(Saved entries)
== Segment start ==

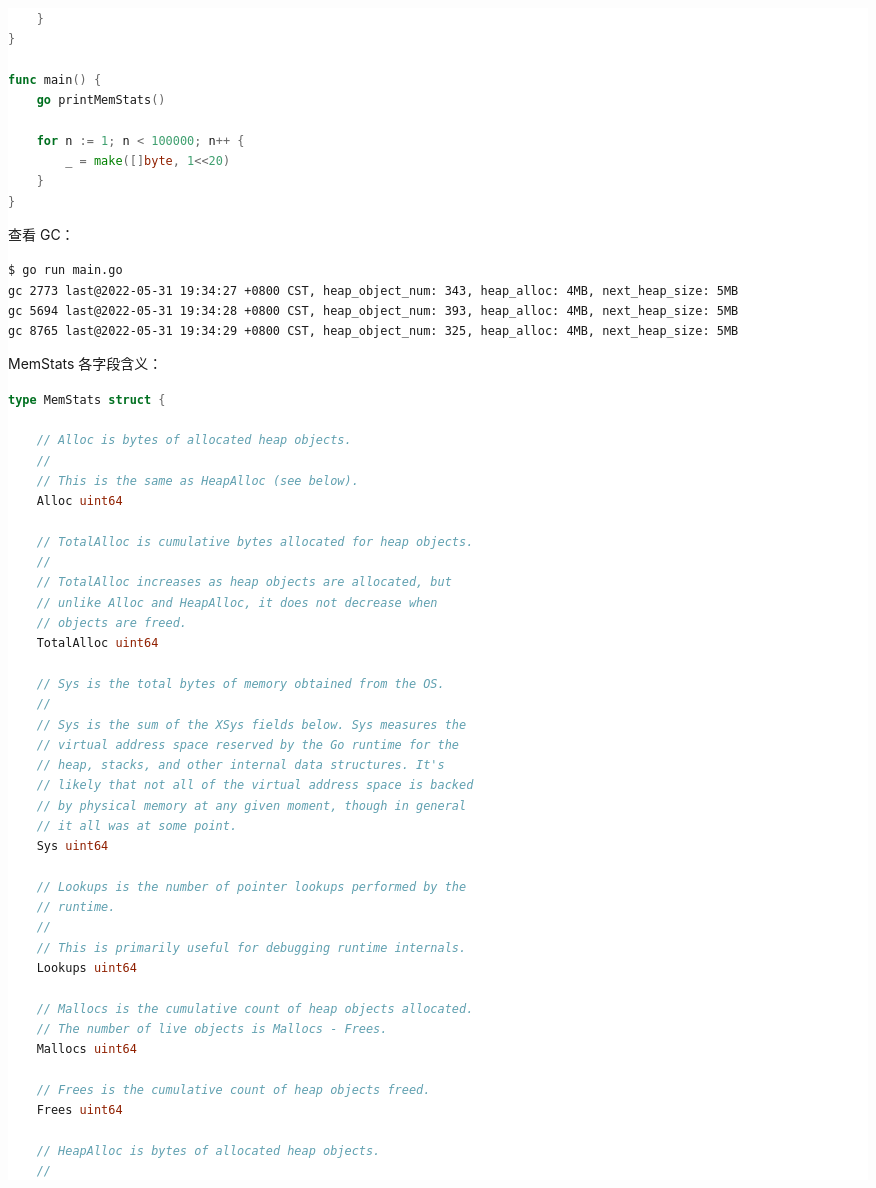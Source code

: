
 ```go
    }
}

func main() {
    go printMemStats()

    for n := 1; n < 100000; n++ {
        _ = make([]byte, 1<<20)
    }
}
```

查看 GC：
```shell
$ go run main.go 
gc 2773 last@2022-05-31 19:34:27 +0800 CST, heap_object_num: 343, heap_alloc: 4MB, next_heap_size: 5MB
gc 5694 last@2022-05-31 19:34:28 +0800 CST, heap_object_num: 393, heap_alloc: 4MB, next_heap_size: 5MB
gc 8765 last@2022-05-31 19:34:29 +0800 CST, heap_object_num: 325, heap_alloc: 4MB, next_heap_size: 5MB
```

MemStats 各字段含义：
```go
type MemStats struct {

    // Alloc is bytes of allocated heap objects.
    //
    // This is the same as HeapAlloc (see below).
    Alloc uint64

    // TotalAlloc is cumulative bytes allocated for heap objects.
    //
    // TotalAlloc increases as heap objects are allocated, but
    // unlike Alloc and HeapAlloc, it does not decrease when
    // objects are freed.
    TotalAlloc uint64

    // Sys is the total bytes of memory obtained from the OS.
    //
    // Sys is the sum of the XSys fields below. Sys measures the
    // virtual address space reserved by the Go runtime for the
    // heap, stacks, and other internal data structures. It's
    // likely that not all of the virtual address space is backed
    // by physical memory at any given moment, though in general
    // it all was at some point.
    Sys uint64

    // Lookups is the number of pointer lookups performed by the
    // runtime.
    //
    // This is primarily useful for debugging runtime internals.
    Lookups uint64

    // Mallocs is the cumulative count of heap objects allocated.
    // The number of live objects is Mallocs - Frees.
    Mallocs uint64

    // Frees is the cumulative count of heap objects freed.
    Frees uint64

    // HeapAlloc is bytes of allocated heap objects.
    //
```
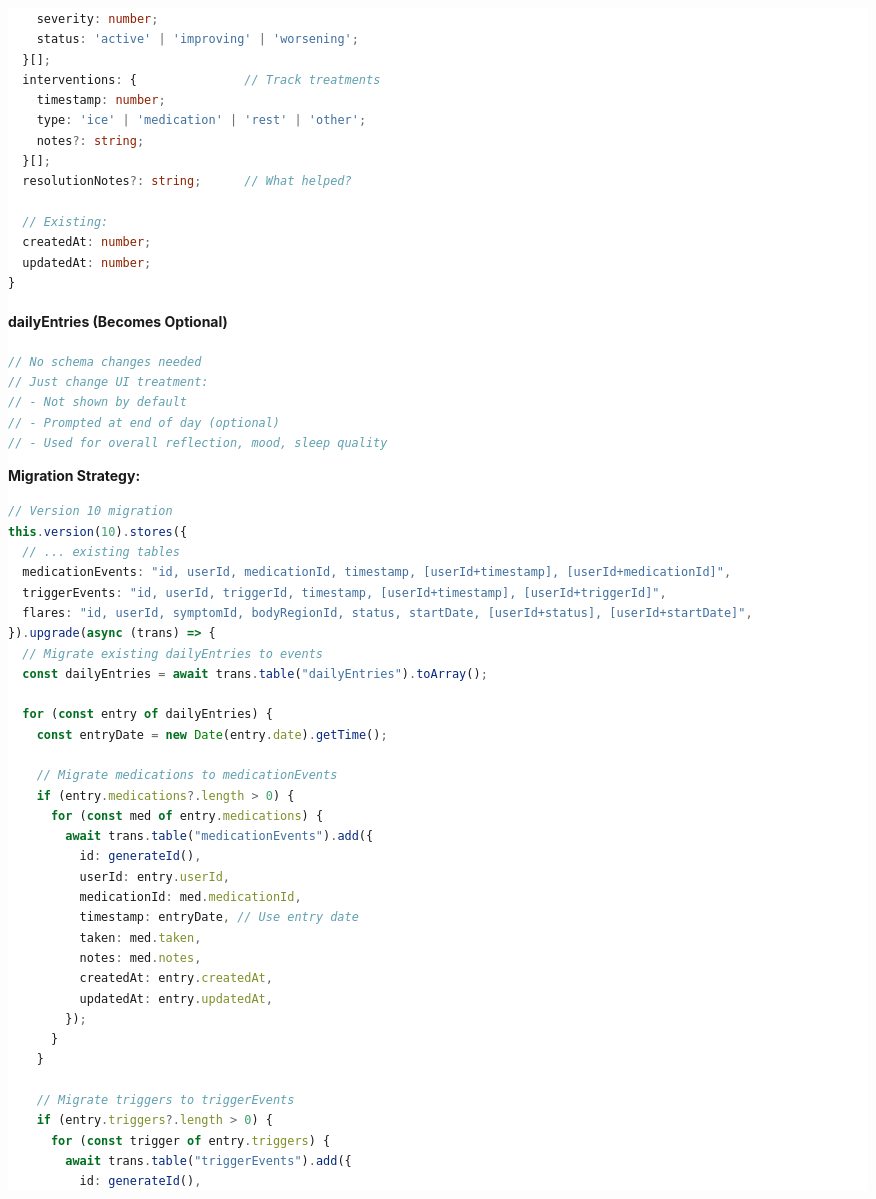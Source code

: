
 ```typescript
    severity: number;
    status: 'active' | 'improving' | 'worsening';
  }[];
  interventions: {               // Track treatments
    timestamp: number;
    type: 'ice' | 'medication' | 'rest' | 'other';
    notes?: string;
  }[];
  resolutionNotes?: string;      // What helped?

  // Existing:
  createdAt: number;
  updatedAt: number;
}
```

#### dailyEntries (Becomes Optional)
```typescript
// No schema changes needed
// Just change UI treatment:
// - Not shown by default
// - Prompted at end of day (optional)
// - Used for overall reflection, mood, sleep quality
```

**Migration Strategy:**

```typescript
// Version 10 migration
this.version(10).stores({
  // ... existing tables
  medicationEvents: "id, userId, medicationId, timestamp, [userId+timestamp], [userId+medicationId]",
  triggerEvents: "id, userId, triggerId, timestamp, [userId+timestamp], [userId+triggerId]",
  flares: "id, userId, symptomId, bodyRegionId, status, startDate, [userId+status], [userId+startDate]",
}).upgrade(async (trans) => {
  // Migrate existing dailyEntries to events
  const dailyEntries = await trans.table("dailyEntries").toArray();

  for (const entry of dailyEntries) {
    const entryDate = new Date(entry.date).getTime();

    // Migrate medications to medicationEvents
    if (entry.medications?.length > 0) {
      for (const med of entry.medications) {
        await trans.table("medicationEvents").add({
          id: generateId(),
          userId: entry.userId,
          medicationId: med.medicationId,
          timestamp: entryDate, // Use entry date
          taken: med.taken,
          notes: med.notes,
          createdAt: entry.createdAt,
          updatedAt: entry.updatedAt,
        });
      }
    }

    // Migrate triggers to triggerEvents
    if (entry.triggers?.length > 0) {
      for (const trigger of entry.triggers) {
        await trans.table("triggerEvents").add({
          id: generateId(),
```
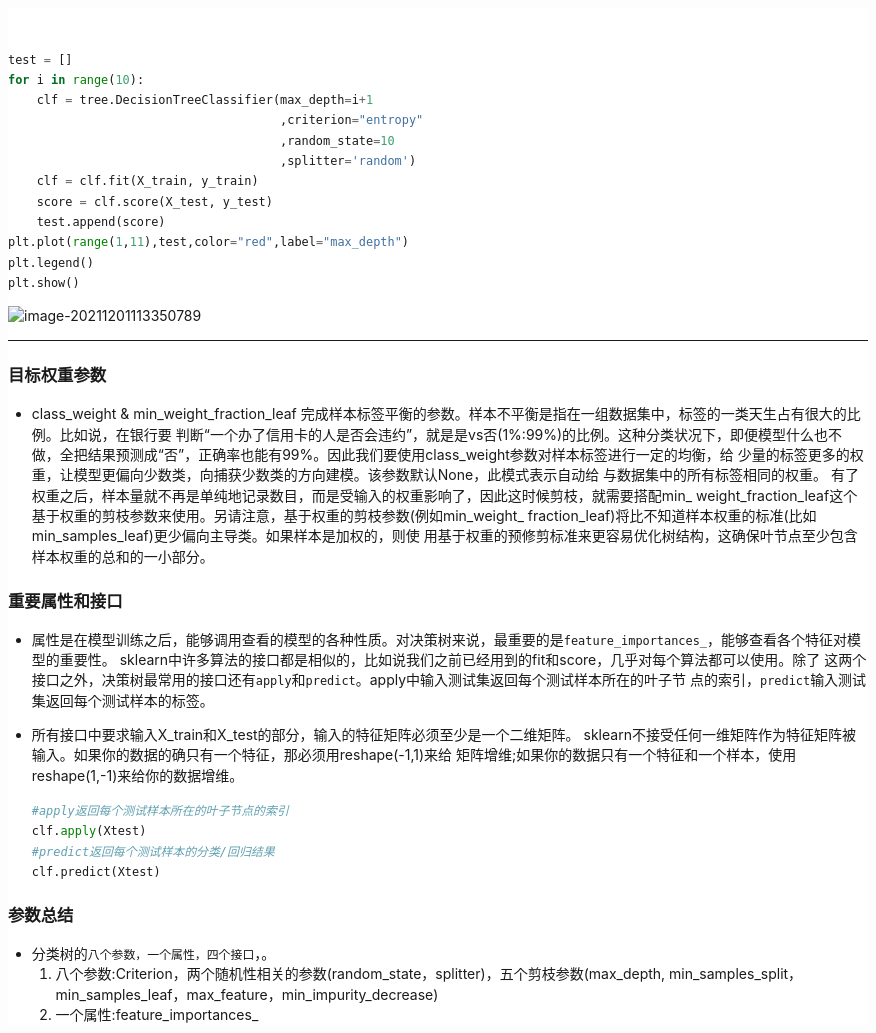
   ```python
  
  
  test = []
  for i in range(10):
      clf = tree.DecisionTreeClassifier(max_depth=i+1
                                        ,criterion="entropy"
                                        ,random_state=10
                                        ,splitter='random')
      clf = clf.fit(X_train, y_train)
      score = clf.score(X_test, y_test)
      test.append(score)
  plt.plot(range(1,11),test,color="red",label="max_depth")
  plt.legend()
  plt.show()
  ```

  ![image-20211201113350789](https://gitee.com/qinchihongye/picture-hosting/raw/master/uPic/2021%2012%2001%20image-20211201113350789.png)

---

### 目标权重参数

* class_weight & min_weight_fraction_leaf
  完成样本标签平衡的参数。样本不平衡是指在一组数据集中，标签的一类天生占有很大的比例。比如说，在银行要 判断“一个办了信用卡的人是否会违约”，就是是vs否(1%:99%)的比例。这种分类状况下，即便模型什么也不 做，全把结果预测成“否”，正确率也能有99%。因此我们要使用class_weight参数对样本标签进行一定的均衡，给 少量的标签更多的权重，让模型更偏向少数类，向捕获少数类的方向建模。该参数默认None，此模式表示自动给 与数据集中的所有标签相同的权重。
  有了权重之后，样本量就不再是单纯地记录数目，而是受输入的权重影响了，因此这时候剪枝，就需要搭配min_ weight_fraction_leaf这个基于权重的剪枝参数来使用。另请注意，基于权重的剪枝参数(例如min_weight_ fraction_leaf)将比不知道样本权重的标准(比如min_samples_leaf)更少偏向主导类。如果样本是加权的，则使 用基于权重的预修剪标准来更容易优化树结构，这确保叶节点至少包含样本权重的总和的一小部分。

### 重要属性和接口 

* 属性是在模型训练之后，能够调用查看的模型的各种性质。对决策树来说，最重要的是`feature_importances_`，能够查看各个特征对模型的重要性。
  sklearn中许多算法的接口都是相似的，比如说我们之前已经用到的fit和score，几乎对每个算法都可以使用。除了 这两个接口之外，决策树最常用的接口还有`apply`和`predict`。apply中输入测试集返回每个测试样本所在的叶子节 点的索引，`predict`输入测试集返回每个测试样本的标签。

* 所有接口中要求输入X_train和X_test的部分，输入的特征矩阵必须至少是一个二维矩阵。 sklearn不接受任何一维矩阵作为特征矩阵被输入。如果你的数据的确只有一个特征，那必须用reshape(-1,1)来给 矩阵增维;如果你的数据只有一个特征和一个样本，使用reshape(1,-1)来给你的数据增维。

  ```python
  #apply返回每个测试样本所在的叶子节点的索引 
  clf.apply(Xtest)
  #predict返回每个测试样本的分类/回归结果 
  clf.predict(Xtest)
  ```

### 参数总结

* 分类树的`八个参数，一个属性，四个接口`，。
  1. 八个参数:Criterion，两个随机性相关的参数(random_state，splitter)，五个剪枝参数(max_depth, min_samples_split，min_samples_leaf，max_feature，min_impurity_decrease)
  2. 一个属性:feature_importances_
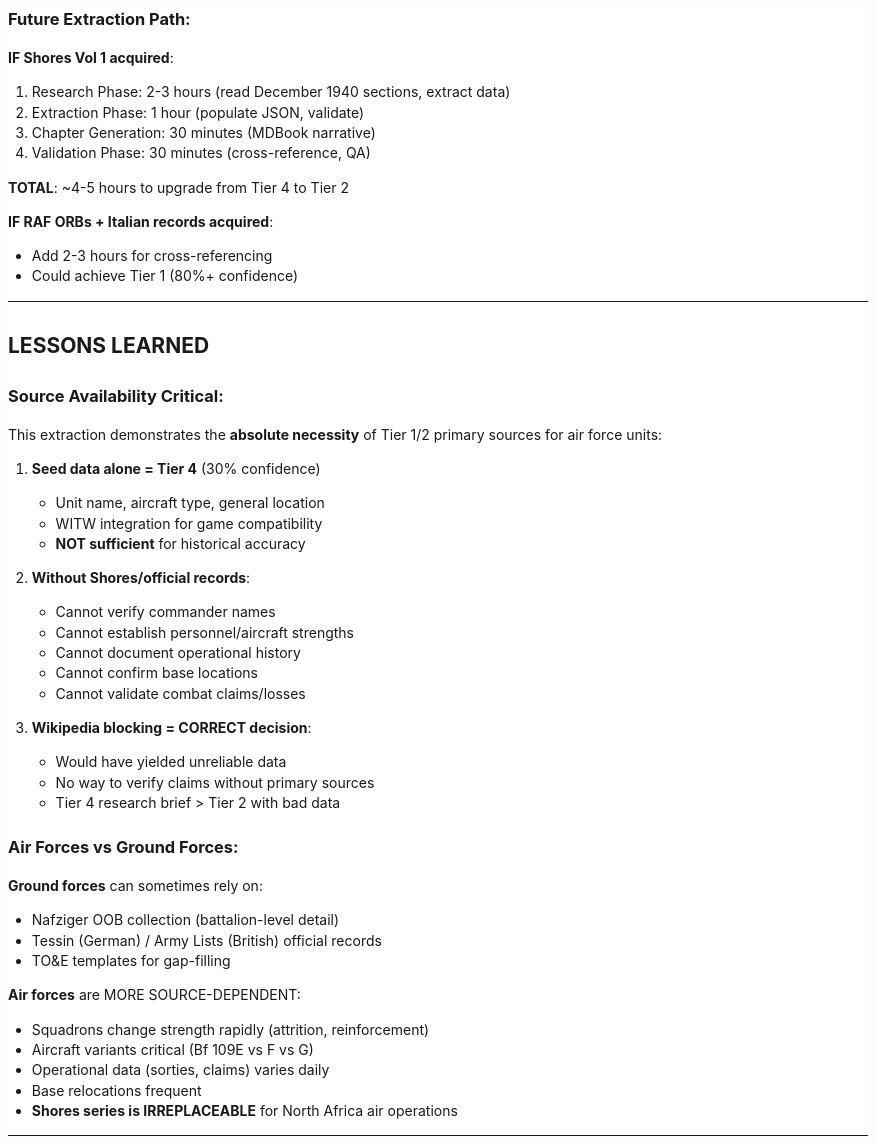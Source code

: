 ### Future Extraction Path:

**IF Shores Vol 1 acquired**:
1. Research Phase: 2-3 hours (read December 1940 sections, extract data)
2. Extraction Phase: 1 hour (populate JSON, validate)
3. Chapter Generation: 30 minutes (MDBook narrative)
4. Validation Phase: 30 minutes (cross-reference, QA)

**TOTAL**: ~4-5 hours to upgrade from Tier 4 to Tier 2

**IF RAF ORBs + Italian records acquired**:
- Add 2-3 hours for cross-referencing
- Could achieve Tier 1 (80%+ confidence)

---

## LESSONS LEARNED

### Source Availability Critical:

This extraction demonstrates the **absolute necessity** of Tier 1/2 primary sources for air force units:

1. **Seed data alone = Tier 4** (30% confidence)
   - Unit name, aircraft type, general location
   - WITW integration for game compatibility
   - **NOT sufficient** for historical accuracy

2. **Without Shores/official records**:
   - Cannot verify commander names
   - Cannot establish personnel/aircraft strengths
   - Cannot document operational history
   - Cannot confirm base locations
   - Cannot validate combat claims/losses

3. **Wikipedia blocking = CORRECT decision**:
   - Would have yielded unreliable data
   - No way to verify claims without primary sources
   - Tier 4 research brief > Tier 2 with bad data

### Air Forces vs Ground Forces:

**Ground forces** can sometimes rely on:
- Nafziger OOB collection (battalion-level detail)
- Tessin (German) / Army Lists (British) official records
- TO&E templates for gap-filling

**Air forces** are MORE SOURCE-DEPENDENT:
- Squadrons change strength rapidly (attrition, reinforcement)
- Aircraft variants critical (Bf 109E vs F vs G)
- Operational data (sorties, claims) varies daily
- Base relocations frequent
- **Shores series is IRREPLACEABLE** for North Africa air operations

---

== Segment end ==

▶ [WHAT YOU WILL DO] Count up the lines in the entries that hold "records", and respond with that count and no other text.

▶ [EXPECTED ANSWER] 3